Like most of these authors, Paxman paints a very wide canvas, portraying life and death on the Home and the Western Fronts – but, to his credit, the mountain of material never overwhelms him and the stories he tells and people he presents are introduced with the same wry, head-shaking style so familiar from his television performances.

Those less keen on sweeping surveys and more interested in detailed studies of individuals should read From the Frontline: The Extraordinary Life of Sir Basil Clarke by Richard Evans (Spellmount 240pp £17.99) and Private Lord Crawford’s Great War Diaries, edited by Christopher Arnander (Pen and Sword 206pp £19.99). Clarke deserves to be better known – and not only for his role as a journalist in the Great War, during which he repeatedly flouted the military authorities to get close to the front line to report the war in a way that, though familiar to us now, was unthinkable before he did it. (After the war, he set up Britain’s first PR agency, so he has much to answer for.)

In what must be a unique pairing, Christopher Arnander and his wife, Primrose, are grandchildren of two members of Asquith’s coalition government, the Liberal Reginald McKenna and the Tory Earl of Crawford. Although officially too old to join up, Crawford enlisted as a private soldier, yet ended up running a war hospital near the French town of Hazebrouck. His previously unpublished war diaries, meticulously edited by his grandson, offer a fascinating glimpse into life at the front and in the upper reaches of politics at home – and contain some frank comments on his former Cabinet colleagues.

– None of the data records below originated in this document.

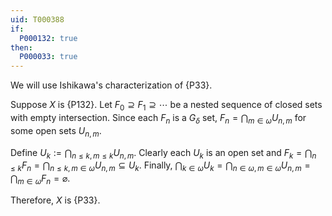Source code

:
 ```yaml
---
uid: T000388
if:
  P000132: true
then:
  P000033: true
---
```


We will use Ishikawa's characterization of {P33}.

Suppose $X$ is {P132}.
Let $F_0 \supseteq F_1 \supseteq \cdots$ be a nested sequence of closed sets with empty intersection.
Since each $F_n$ is a $G_\delta$ set, $F_n = \bigcap_{m \in \omega} U_{n, m}$ for some open sets $U_{n, m}$.

Define $U_k := \bigcap_{n \leq k, m \leq k} U_{n, m}$.
Clearly each $U_k$ is an open set and $F_k = \bigcap_{n \leq k} F_n = \bigcap_{n \leq k, m \in \omega} U_{n, m} \subseteq U_k$.
Finally, $\bigcap_{k \in \omega} U_k = \bigcap_{n \in \omega, m \in \omega} U_{n, m} = \bigcap_{m \in \omega} F_n = \varnothing$.

Therefore, $X$ is {P33}.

Cartographer Peter Chasseaud is the leading authority on that essential tool of frontline life, the trench map. In Mapping the First World War: The Great War Through Maps from 1914 to 1918 (Collins 304pp £30), he brings a lifetime’s work to fruition by telling the war’s story through the maps that charted it, not only on the featureless wastes of the Western Front but wherever it was fought around the world. What’s notable is the way that soldiers tried to humanise the war by giving these labyrinths of Hell homely names – Leicester Square, Sackville Street, Yorkshire trench, and so on.

Finally, no history is complete these days without a conspiracy theory, and Hidden History: The Secret Origins of the First World War by Gerry Docherty and Jim Macgregor (Mainstream 464pp £20) is a humdinger. Possibly bearing large and Anglophobic chips on their shoulders, these two ‘amateur historians’ have stumbled on a gigantic plot that has been mysteriously missed by more conventional writers: the war was the fault not of the Germans, as most historians hold, nor even of the Austrians, Russians, Serbs or French. It was the dastardly English who were responsible.

The authors lay the blame on a ‘secret cabal of very rich and powerful men’: an imperialist elite including Lord Milner and Cecil Rhodes, who ‘plotted the destruction of Germany as their first stage of taking control of the world’. (Well, that succeeded brilliantly, didn’t it?) This is Protocols of the Elders of Zion stuff from the Left, and it is shameful that a reputable Scottish publishing house has put it out.